> [Directions for this task]: A faithful transcript of every entry is required; pictures do not belong in it.

Records from a dataset:
════════════════════
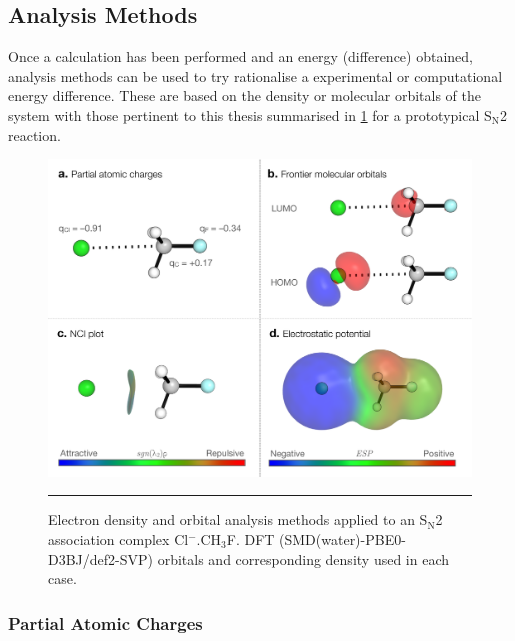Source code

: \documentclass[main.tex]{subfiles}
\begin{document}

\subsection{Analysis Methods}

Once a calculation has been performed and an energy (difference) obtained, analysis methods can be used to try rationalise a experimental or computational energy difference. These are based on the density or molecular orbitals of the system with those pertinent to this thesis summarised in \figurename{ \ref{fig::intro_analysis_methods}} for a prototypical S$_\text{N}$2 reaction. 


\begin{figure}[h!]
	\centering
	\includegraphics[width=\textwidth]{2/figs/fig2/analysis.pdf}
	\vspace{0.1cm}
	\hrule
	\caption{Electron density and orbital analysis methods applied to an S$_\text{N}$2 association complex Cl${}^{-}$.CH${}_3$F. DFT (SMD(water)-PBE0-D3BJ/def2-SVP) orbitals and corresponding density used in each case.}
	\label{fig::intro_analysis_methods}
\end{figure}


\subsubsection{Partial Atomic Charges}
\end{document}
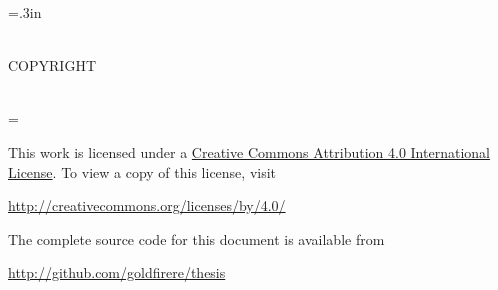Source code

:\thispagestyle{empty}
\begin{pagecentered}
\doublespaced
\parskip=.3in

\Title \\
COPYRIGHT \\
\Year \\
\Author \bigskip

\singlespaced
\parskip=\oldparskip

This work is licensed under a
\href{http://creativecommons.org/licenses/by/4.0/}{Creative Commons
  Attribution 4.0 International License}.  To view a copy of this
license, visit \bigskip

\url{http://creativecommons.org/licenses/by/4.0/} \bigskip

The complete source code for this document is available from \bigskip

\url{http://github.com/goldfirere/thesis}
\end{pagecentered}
════════════════════
> [The answer]:
Source code

: \documentclass[main.tex]{subfiles}
\begin{document}

\subsection{Analysis Methods}

Once a calculation has been performed and an energy (difference) obtained, analysis methods can be used to try rationalise a experimental or computational energy difference. These are based on the density or molecular orbitals of the system with those pertinent to this thesis summarised in \figurename{ \ref{fig::intro_analysis_methods}} for a prototypical S$_\text{N}$2 reaction. 


\begin{figure}[h!]
	\centering
	\includegraphics[width=\textwidth]{2/figs/fig2/analysis.pdf}
	\vspace{0.1cm}
	\hrule
	\caption{Electron density and orbital analysis methods applied to an S$_\text{N}$2 association complex Cl${}^{-}$.CH${}_3$F. DFT (SMD(water)-PBE0-D3BJ/def2-SVP) orbitals and corresponding density used in each case.}
	\label{fig::intro_analysis_methods}
\end{figure}


\subsubsection{Partial Atomic Charges}
\end{document}
Source code

:\thispagestyle{empty}
\begin{pagecentered}
\doublespaced
\parskip=.3in

\Title \\
COPYRIGHT \\
\Year \\
\Author \bigskip

\singlespaced
\parskip=\oldparskip

This work is licensed under a
\href{http://creativecommons.org/licenses/by/4.0/}{Creative Commons
  Attribution 4.0 International License}.  To view a copy of this
license, visit \bigskip

\url{http://creativecommons.org/licenses/by/4.0/} \bigskip

The complete source code for this document is available from \bigskip

\url{http://github.com/goldfirere/thesis}
\end{pagecentered}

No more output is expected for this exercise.